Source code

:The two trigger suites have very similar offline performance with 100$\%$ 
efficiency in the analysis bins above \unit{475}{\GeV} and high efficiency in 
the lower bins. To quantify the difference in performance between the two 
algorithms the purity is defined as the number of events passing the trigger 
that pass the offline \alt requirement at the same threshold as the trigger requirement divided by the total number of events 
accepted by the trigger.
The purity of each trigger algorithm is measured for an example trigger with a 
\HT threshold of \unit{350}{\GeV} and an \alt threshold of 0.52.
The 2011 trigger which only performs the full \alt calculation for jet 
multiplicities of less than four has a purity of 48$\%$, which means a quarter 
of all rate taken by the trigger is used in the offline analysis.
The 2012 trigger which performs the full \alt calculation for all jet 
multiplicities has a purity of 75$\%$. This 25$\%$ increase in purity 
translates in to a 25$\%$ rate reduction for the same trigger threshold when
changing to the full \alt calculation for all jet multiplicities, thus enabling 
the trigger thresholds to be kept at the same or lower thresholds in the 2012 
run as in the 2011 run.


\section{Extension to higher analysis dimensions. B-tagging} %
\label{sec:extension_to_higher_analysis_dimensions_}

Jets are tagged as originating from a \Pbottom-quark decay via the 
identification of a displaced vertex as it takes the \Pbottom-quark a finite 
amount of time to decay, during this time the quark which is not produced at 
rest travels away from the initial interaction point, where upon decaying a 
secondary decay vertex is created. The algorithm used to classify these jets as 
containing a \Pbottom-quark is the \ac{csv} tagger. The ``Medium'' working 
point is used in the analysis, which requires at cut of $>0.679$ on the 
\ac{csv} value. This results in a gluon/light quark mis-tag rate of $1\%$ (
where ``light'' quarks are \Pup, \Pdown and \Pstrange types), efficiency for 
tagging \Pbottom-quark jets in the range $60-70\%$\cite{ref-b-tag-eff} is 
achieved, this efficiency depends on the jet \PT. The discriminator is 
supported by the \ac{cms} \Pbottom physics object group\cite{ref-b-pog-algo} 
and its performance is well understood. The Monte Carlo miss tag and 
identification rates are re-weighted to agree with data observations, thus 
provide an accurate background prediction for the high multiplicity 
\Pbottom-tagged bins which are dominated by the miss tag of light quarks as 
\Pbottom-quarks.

※

> [WHAT THE EXERCISE ASKS]:
Set down the line that contains "secondary decay vertex" exactly. Do the same for each later line of the data, through the end, and add nothing.

> [OUTPUT OF THE TASK]:
secondary decay vertex is created. The algorithm used to classify these jets as 
containing a \Pbottom-quark is the \ac{csv} tagger. The ``Medium'' working 
point is used in the analysis, which requires at cut of $>0.679$ on the 
\ac{csv} value. This results in a gluon/light quark mis-tag rate of $1\%$ (
where ``light'' quarks are \Pup, \Pdown and \Pstrange types), efficiency for 
tagging \Pbottom-quark jets in the range $60-70\%$\cite{ref-b-tag-eff} is 
achieved, this efficiency depends on the jet \PT. The discriminator is 
supported by the \ac{cms} \Pbottom physics object group\cite{ref-b-pog-algo} 
and its performance is well understood. The Monte Carlo miss tag and 
identification rates are re-weighted to agree with data observations, thus 
provide an accurate background prediction for the high multiplicity 
\Pbottom-tagged bins which are dominated by the miss tag of light quarks as 
\Pbottom-quarks.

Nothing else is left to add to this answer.